The French garden is the prerogative of castles and large French residences, but what are its characteristics ?
Designed by André Le Nôtre
It is the prerogative of most castles and large French residences, but it also adorns many estates in Europe which have followed this vogue with the fame of the gardens designed by André Le Nôtre in the 17th century. However, the French garden draws its influences from the Italian gardens of the Renaissance. These were strictly ordered, offering symmetrical lines punctuated by a myriad of ornaments, including flowers, statues, fountains and water features. Most were built on hilly, sloping land, which favored the development of water games and waterfalls, as at the Villa d’Este.
An architectural inspiration
The garden is designed like a building, in a succession of rooms that the visitor crosses according to a pre-established route, from the vestibule to the ceremonial rooms.
The vocabulary used in the description of the French garden unambiguously translates the architectural inspiration. We are talking about halls, bedrooms or open-air theatres. We move between arbor walls or along water stairs. The ground is covered with lawn carpets embroidered with boxwood, the trees are pruned like a curtain along the paths.
• the plan is geometric;
• the terrace allows the visitor to grasp the layout of the garden at a glance ;
• the axis orders the basins, the parterres, the groves, the paths punctuated by statues and topiary, the alignments of trees.
The issue of perspective
Since the beginning of the 17th century, the “corrected perspective” has set itself the objective of anticipating and rectifying the distortions linked to the effects of flight.

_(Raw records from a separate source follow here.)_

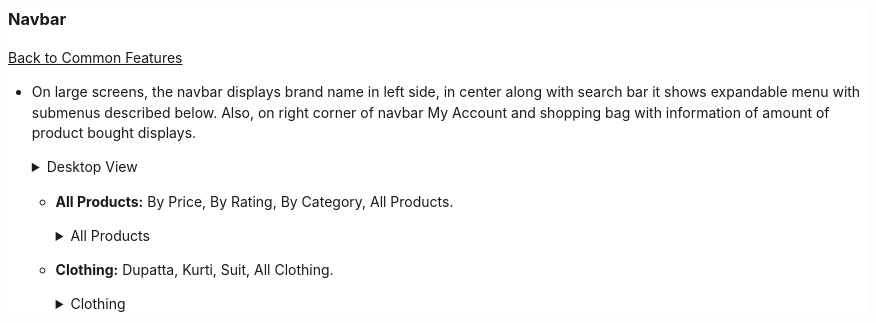 ### Navbar

[Back to Common Features](#common-features)

- On large screens, the navbar displays brand name in left side, in center along with search bar it shows expandable menu with submenus described below. Also, on right corner of navbar My Account and shopping bag with information of amount of product bought displays. 

    <details>
        <summary>Desktop View</summary>
        <IMG src="media/readme_images/navbar/navbaronlargescreen.jpg" alt="navbar_on_large_screen"/>
    </details>

    - **All Products:** By Price, By Rating, By Category, All Products.

        <details>
            <summary>All Products</summary>
            <IMG src="media/readme_images/navbar/menuallproducts.jpg" alt="menu_all_products"/>
        </details>

    - **Clothing:** Dupatta, Kurti, Suit, All Clothing.

        <details>
            <summary>Clothing</summary>
            <IMG src="media/readme_images/navbar/menuclothing.jpg" alt="menu_clothing"/>
        </details>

From these observations are born original solutions:
• progressive widening of the paths and compartments: this process used in France since the 1630s, but which Le Nôtre endeavored to amplify at Vaux-le-Vicomte, allows the perspective to be crushed and thus makes the garden smaller than he is not actually.
• spacing of tree alignments in relation to the theoretical axis: a solution adopted at Tanlay
Art of the terrace, perspective and parterre
The three elements
Terraces, parterre and perspective are the fundamental elements of the French garden. An art brought to perfection by André Le Nôtre…
Horticulture, forestry, earthworks, optics, hydraulics… Far from being purely aesthetic, the French garden turns out to be eminently technical.
Breaking with the closed and protected medieval garden, the Italian Renaissance garden opens onto the outside.
The French garden was born from the political stabilization of France and the development of progress in terms of geometry, optics, hydraulics and topography.